EXERCISE PROMPT: Only a single number is expected: how many lines of the data hold the word "large".

BEGIN MATERIAL TO PROCESS

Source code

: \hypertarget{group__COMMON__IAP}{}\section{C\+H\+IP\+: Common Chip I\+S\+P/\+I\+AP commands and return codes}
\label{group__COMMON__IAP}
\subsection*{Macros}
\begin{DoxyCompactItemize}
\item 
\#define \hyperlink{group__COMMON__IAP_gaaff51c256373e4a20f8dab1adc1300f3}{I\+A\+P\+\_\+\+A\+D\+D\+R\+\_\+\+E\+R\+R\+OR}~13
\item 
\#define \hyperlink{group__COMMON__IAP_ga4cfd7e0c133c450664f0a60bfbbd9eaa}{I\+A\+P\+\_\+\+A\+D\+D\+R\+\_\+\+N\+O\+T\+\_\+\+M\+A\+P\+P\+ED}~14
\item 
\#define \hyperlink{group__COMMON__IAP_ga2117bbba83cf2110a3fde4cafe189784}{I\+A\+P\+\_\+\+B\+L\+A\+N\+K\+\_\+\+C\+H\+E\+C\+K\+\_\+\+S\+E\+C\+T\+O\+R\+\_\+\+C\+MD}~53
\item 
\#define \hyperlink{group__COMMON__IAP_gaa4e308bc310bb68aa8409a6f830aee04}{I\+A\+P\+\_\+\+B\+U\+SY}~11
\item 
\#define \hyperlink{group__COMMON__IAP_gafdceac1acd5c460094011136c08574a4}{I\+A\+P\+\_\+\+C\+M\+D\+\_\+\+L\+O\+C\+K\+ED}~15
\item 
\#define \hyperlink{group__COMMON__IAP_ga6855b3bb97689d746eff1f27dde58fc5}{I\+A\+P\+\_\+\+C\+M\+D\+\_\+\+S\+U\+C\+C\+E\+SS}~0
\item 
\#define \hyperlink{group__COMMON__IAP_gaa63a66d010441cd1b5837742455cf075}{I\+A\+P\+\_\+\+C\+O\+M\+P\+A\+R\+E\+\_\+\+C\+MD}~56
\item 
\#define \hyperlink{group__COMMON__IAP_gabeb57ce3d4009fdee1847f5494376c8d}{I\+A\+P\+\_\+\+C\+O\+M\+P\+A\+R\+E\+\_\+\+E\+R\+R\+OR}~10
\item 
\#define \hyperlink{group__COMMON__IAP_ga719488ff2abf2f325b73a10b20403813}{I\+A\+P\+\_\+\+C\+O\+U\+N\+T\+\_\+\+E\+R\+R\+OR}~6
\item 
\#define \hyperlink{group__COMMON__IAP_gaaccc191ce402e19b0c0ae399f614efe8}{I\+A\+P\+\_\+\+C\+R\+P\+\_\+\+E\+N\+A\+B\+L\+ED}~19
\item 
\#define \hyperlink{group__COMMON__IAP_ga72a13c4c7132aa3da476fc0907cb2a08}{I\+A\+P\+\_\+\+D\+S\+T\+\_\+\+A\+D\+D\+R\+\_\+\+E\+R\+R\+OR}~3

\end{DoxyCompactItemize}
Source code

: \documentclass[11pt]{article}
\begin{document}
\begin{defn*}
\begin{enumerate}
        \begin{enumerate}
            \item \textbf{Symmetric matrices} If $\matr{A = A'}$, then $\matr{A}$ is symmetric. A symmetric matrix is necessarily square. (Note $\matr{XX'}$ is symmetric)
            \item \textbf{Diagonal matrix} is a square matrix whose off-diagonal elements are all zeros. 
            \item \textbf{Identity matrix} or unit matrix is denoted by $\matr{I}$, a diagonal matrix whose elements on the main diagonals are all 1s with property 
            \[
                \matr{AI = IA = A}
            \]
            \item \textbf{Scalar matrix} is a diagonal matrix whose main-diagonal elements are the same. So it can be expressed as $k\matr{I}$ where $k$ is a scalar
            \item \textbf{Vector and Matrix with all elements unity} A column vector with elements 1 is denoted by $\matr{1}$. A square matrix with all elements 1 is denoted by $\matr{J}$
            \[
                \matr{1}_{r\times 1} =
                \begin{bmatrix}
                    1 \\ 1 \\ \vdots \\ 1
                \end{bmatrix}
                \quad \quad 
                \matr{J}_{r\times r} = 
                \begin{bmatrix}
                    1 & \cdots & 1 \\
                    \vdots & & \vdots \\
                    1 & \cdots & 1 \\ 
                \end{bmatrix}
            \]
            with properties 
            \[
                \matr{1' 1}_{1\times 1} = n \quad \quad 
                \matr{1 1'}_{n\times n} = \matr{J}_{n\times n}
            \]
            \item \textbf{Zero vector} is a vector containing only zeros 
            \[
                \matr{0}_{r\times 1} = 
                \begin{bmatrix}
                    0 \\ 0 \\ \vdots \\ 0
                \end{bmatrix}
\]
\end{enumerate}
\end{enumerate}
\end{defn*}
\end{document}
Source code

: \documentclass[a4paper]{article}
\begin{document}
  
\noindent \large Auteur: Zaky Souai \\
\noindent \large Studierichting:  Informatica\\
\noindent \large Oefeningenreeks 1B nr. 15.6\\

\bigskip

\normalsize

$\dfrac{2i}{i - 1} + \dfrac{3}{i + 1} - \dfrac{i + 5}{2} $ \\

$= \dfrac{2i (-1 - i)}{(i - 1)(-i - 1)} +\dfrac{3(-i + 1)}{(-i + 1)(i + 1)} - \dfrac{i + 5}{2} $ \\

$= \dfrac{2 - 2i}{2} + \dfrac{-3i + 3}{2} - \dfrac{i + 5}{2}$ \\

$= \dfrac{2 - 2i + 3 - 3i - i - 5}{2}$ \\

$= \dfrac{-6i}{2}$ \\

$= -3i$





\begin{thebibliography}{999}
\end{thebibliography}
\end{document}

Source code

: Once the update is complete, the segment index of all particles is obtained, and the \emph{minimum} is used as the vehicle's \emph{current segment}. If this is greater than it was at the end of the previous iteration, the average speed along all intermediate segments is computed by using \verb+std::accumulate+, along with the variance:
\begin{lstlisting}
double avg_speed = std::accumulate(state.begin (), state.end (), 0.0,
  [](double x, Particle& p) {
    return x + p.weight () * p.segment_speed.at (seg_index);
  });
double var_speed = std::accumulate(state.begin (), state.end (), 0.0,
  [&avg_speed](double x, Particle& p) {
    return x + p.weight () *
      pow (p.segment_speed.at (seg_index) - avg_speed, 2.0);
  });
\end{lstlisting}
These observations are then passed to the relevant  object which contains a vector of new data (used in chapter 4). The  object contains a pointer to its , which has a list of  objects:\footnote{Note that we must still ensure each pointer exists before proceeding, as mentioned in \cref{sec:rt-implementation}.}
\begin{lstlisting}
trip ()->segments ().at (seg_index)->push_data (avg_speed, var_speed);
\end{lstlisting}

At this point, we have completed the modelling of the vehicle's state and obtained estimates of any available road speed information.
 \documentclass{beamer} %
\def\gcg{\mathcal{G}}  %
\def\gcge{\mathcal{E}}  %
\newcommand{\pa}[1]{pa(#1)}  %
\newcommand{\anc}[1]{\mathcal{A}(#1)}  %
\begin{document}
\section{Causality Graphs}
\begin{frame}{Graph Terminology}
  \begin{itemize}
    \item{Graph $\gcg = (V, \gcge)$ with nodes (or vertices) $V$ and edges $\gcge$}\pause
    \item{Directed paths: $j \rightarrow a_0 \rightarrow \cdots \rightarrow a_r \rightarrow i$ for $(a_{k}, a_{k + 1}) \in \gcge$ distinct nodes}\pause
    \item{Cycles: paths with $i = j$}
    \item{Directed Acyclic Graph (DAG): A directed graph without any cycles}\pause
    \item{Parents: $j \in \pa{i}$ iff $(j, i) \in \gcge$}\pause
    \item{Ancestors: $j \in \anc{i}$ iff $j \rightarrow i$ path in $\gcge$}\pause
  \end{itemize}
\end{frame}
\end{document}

END MATERIAL TO PROCESS

WRITTEN RESPONSE: 3